New Android 5 hack renders password protection useless
Vuln discovered by University of Texas researchers crashes UI and grants access to device
It has been discovered that Android devices running version 5 of the operating system, Lollipop, are vulnerable to a bypass attack that crashes the lockscreen, rendering password protection useless.
According to researchers at the University of Texas at Austin, the vulnerability affects users of Android 5 Lollipop who are using passwords to protect their devices. Users using patterns or PIN locks are not affected by this vulnerability, the researchers said.
However, the researchers added that it should be a worry for users who use password protection, as the attack is relatively simple to carry out.
“By manipulating a sufficiently large string in the password field when the camera app is active an attacker is able to destabilize the lockscreen, causing it to crash to the home screen. At this point arbitrary applications can be run or adb developer access can be enabled to gain full access to the device and expose any data contained therein,” the researchers wrote in a post on the University of Texas website.

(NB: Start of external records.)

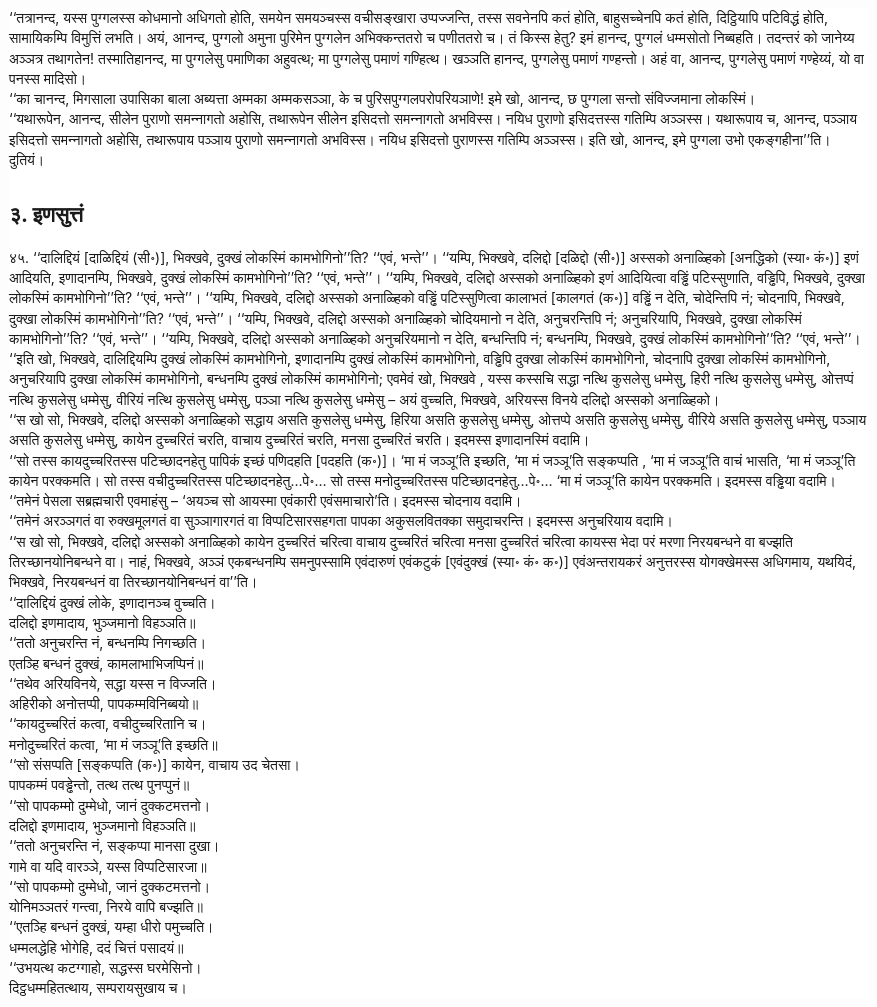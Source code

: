 ‘‘तत्रानन्द, यस्स पुग्गलस्स कोधमानो अधिगतो होति, समयेन समयञ्‍चस्स वचीसङ्खारा उप्पज्‍जन्ति, तस्स सवनेनपि कतं होति, बाहुसच्‍चेनपि कतं होति, दिट्ठियापि पटिविद्धं होति, सामायिकम्पि विमुत्तिं लभति। अयं, आनन्द, पुग्गलो अमुना पुरिमेन पुग्गलेन अभिक्‍कन्ततरो च पणीततरो च। तं किस्स हेतु? इमं हानन्द, पुग्गलं धम्मसोतो निब्बहति। तदन्तरं को जानेय्य अञ्‍ञत्र तथागतेन! तस्मातिहानन्द, मा पुग्गलेसु पमाणिका अहुवत्थ; मा पुग्गलेसु पमाणं गण्हित्थ। खञ्‍ञति हानन्द, पुग्गलेसु पमाणं गण्हन्तो। अहं वा, आनन्द, पुग्गलेसु पमाणं गण्हेय्यं, यो वा पनस्स मादिसो।  
‘‘का चानन्द, मिगसाला उपासिका बाला अब्यत्ता अम्मका अम्मकसञ्‍ञा, के च पुरिसपुग्गलपरोपरियञाणे! इमे खो, आनन्द, छ पुग्गला सन्तो संविज्‍जमाना लोकस्मिं।  
‘‘यथारूपेन, आनन्द, सीलेन पुराणो समन्‍नागतो अहोसि, तथारूपेन सीलेन इसिदत्तो समन्‍नागतो अभविस्स। नयिध पुराणो इसिदत्तस्स गतिम्पि अञ्‍ञस्स। यथारूपाय च, आनन्द, पञ्‍ञाय इसिदत्तो समन्‍नागतो अहोसि, तथारूपाय पञ्‍ञाय पुराणो समन्‍नागतो अभविस्स। नयिध इसिदत्तो पुराणस्स गतिम्पि अञ्‍ञस्स। इति खो, आनन्द, इमे पुग्गला उभो एकङ्गहीना’’ति। दुतियं।  


## ३. इणसुत्तं

४५. ‘‘दालिद्दियं [दाळिद्दियं (सी॰)], भिक्खवे, दुक्खं लोकस्मिं कामभोगिनो’’ति? ‘‘एवं, भन्ते’’। ‘‘यम्पि, भिक्खवे, दलिद्दो [दळिद्दो (सी॰)] अस्सको अनाळ्हिको [अनद्धिको (स्या॰ कं॰)] इणं आदियति, इणादानम्पि, भिक्खवे, दुक्खं लोकस्मिं कामभोगिनो’’ति? ‘‘एवं, भन्ते’’। ‘‘यम्पि, भिक्खवे, दलिद्दो अस्सको अनाळ्हिको इणं आदियित्वा वड्ढिं पटिस्सुणाति, वड्ढिपि, भिक्खवे, दुक्खा लोकस्मिं कामभोगिनो’’ति? ‘‘एवं, भन्ते’’। ‘‘यम्पि, भिक्खवे, दलिद्दो अस्सको अनाळ्हिको वड्ढिं पटिस्सुणित्वा कालाभतं [कालगतं (क॰)] वड्ढिं न देति, चोदेन्तिपि नं; चोदनापि, भिक्खवे, दुक्खा लोकस्मिं कामभोगिनो’’ति? ‘‘एवं, भन्ते’’। ‘‘यम्पि, भिक्खवे, दलिद्दो अस्सको अनाळ्हिको चोदियमानो न देति, अनुचरन्तिपि नं; अनुचरियापि, भिक्खवे, दुक्खा लोकस्मिं कामभोगिनो’’ति? ‘‘एवं, भन्ते’’। ‘‘यम्पि, भिक्खवे, दलिद्दो अस्सको अनाळ्हिको अनुचरियमानो न देति, बन्धन्तिपि नं; बन्धनम्पि, भिक्खवे, दुक्खं लोकस्मिं कामभोगिनो’’ति? ‘‘एवं, भन्ते’’।  
‘‘इति खो, भिक्खवे, दालिद्दियम्पि दुक्खं लोकस्मिं कामभोगिनो, इणादानम्पि दुक्खं लोकस्मिं कामभोगिनो, वड्ढिपि दुक्खा लोकस्मिं कामभोगिनो, चोदनापि दुक्खा लोकस्मिं कामभोगिनो, अनुचरियापि दुक्खा लोकस्मिं कामभोगिनो, बन्धनम्पि दुक्खं लोकस्मिं कामभोगिनो; एवमेवं खो, भिक्खवे , यस्स कस्सचि सद्धा नत्थि कुसलेसु धम्मेसु, हिरी नत्थि कुसलेसु धम्मेसु, ओत्तप्पं नत्थि कुसलेसु धम्मेसु, वीरियं नत्थि कुसलेसु धम्मेसु, पञ्‍ञा नत्थि कुसलेसु धम्मेसु – अयं वुच्‍चति, भिक्खवे, अरियस्स विनये दलिद्दो अस्सको अनाळ्हिको।  
‘‘स खो सो, भिक्खवे, दलिद्दो अस्सको अनाळ्हिको सद्धाय असति कुसलेसु धम्मेसु, हिरिया असति कुसलेसु धम्मेसु, ओत्तप्पे असति कुसलेसु धम्मेसु, वीरिये असति कुसलेसु धम्मेसु, पञ्‍ञाय असति कुसलेसु धम्मेसु, कायेन दुच्‍चरितं चरति, वाचाय दुच्‍चरितं चरति, मनसा दुच्‍चरितं चरति। इदमस्स इणादानस्मिं वदामि।  
‘‘सो तस्स कायदुच्‍चरितस्स पटिच्छादनहेतु पापिकं इच्छं पणिदहति [पदहति (क॰)]। ‘मा मं जञ्‍ञू’ति इच्छति, ‘मा मं जञ्‍ञू’ति सङ्कप्पति , ‘मा मं जञ्‍ञू’ति वाचं भासति, ‘मा मं जञ्‍ञू’ति कायेन परक्‍कमति। सो तस्स वचीदुच्‍चरितस्स पटिच्छादनहेतु…पे॰… सो तस्स मनोदुच्‍चरितस्स पटिच्छादनहेतु…पे॰… ‘मा मं जञ्‍ञू’ति कायेन परक्‍कमति। इदमस्स वड्ढिया वदामि।  
‘‘तमेनं पेसला सब्रह्मचारी एवमाहंसु – ‘अयञ्‍च सो आयस्मा एवंकारी एवंसमाचारो’ति। इदमस्स चोदनाय वदामि।  
‘‘तमेनं अरञ्‍ञगतं वा रुक्खमूलगतं वा सुञ्‍ञागारगतं वा विप्पटिसारसहगता पापका अकुसलवितक्‍का समुदाचरन्ति। इदमस्स अनुचरियाय वदामि।  
‘‘स खो सो, भिक्खवे, दलिद्दो अस्सको अनाळ्हिको कायेन दुच्‍चरितं चरित्वा वाचाय दुच्‍चरितं चरित्वा मनसा दुच्‍चरितं चरित्वा कायस्स भेदा परं मरणा निरयबन्धने वा बज्झति तिरच्छानयोनिबन्धने वा। नाहं, भिक्खवे, अञ्‍ञं एकबन्धनम्पि समनुपस्सामि एवंदारुणं एवंकटुकं [एवंदुक्खं (स्या॰ कं॰ क॰)] एवंअन्तरायकरं अनुत्तरस्स योगक्खेमस्स अधिगमाय, यथयिदं, भिक्खवे, निरयबन्धनं वा तिरच्छानयोनिबन्धनं वा’’ति।  
‘‘दालिद्दियं दुक्खं लोके, इणादानञ्‍च वुच्‍चति।  
दलिद्दो इणमादाय, भुञ्‍जमानो विहञ्‍ञति॥  
‘‘ततो अनुचरन्ति नं, बन्धनम्पि निगच्छति।  
एतञ्हि बन्धनं दुक्खं, कामलाभाभिजप्पिनं॥  
‘‘तथेव अरियविनये, सद्धा यस्स न विज्‍जति।  
अहिरीको अनोत्तप्पी, पापकम्मविनिब्बयो॥  
‘‘कायदुच्‍चरितं कत्वा, वचीदुच्‍चरितानि च।  
मनोदुच्‍चरितं कत्वा, ‘मा मं जञ्‍ञू’ति इच्छति॥  
‘‘सो संसप्पति [सङ्कप्पति (क॰)] कायेन, वाचाय उद चेतसा।  
पापकम्मं पवड्ढेन्तो, तत्थ तत्थ पुनप्पुनं॥  
‘‘सो पापकम्मो दुम्मेधो, जानं दुक्‍कटमत्तनो।  
दलिद्दो इणमादाय, भुञ्‍जमानो विहञ्‍ञति॥  
‘‘ततो अनुचरन्ति नं, सङ्कप्पा मानसा दुखा।  
गामे वा यदि वारञ्‍ञे, यस्स विप्पटिसारजा॥  
‘‘सो पापकम्मो दुम्मेधो, जानं दुक्‍कटमत्तनो।  
योनिमञ्‍ञतरं गन्त्वा, निरये वापि बज्झति॥  
‘‘एतञ्हि बन्धनं दुक्खं, यम्हा धीरो पमुच्‍चति।  
धम्मलद्धेहि भोगेहि, ददं चित्तं पसादयं॥  
‘‘उभयत्थ कटग्गाहो, सद्धस्स घरमेसिनो।  
दिट्ठधम्महितत्थाय, सम्परायसुखाय च।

It starts with the attacker opening up the Emergency Call screen on the phone. From there, the attacker should enter a long number with lots of characters. The researchers said that this could be made simpler by starting with 10 asterisks, and then copy-and-pasting those characters until it is no longer possible to type anything else into the field. Then they need to select all and copy.
From here, attackers can go back to the homescreen and open the camera app on the device. Then they can swipe down to bring up the notifications drawer, which also has a Settings button. Tapping on the Settings button opens up a password prompt. In here, the attacker just needs to paste the characters copied from the Emergency Dialler screen.
After repeated tries, the user interface will crash, with the camera displayed in full-screen mode. Afterwards, the camera will also crash, bringing up the main homescreen. From here, the attacker will have full access to the device.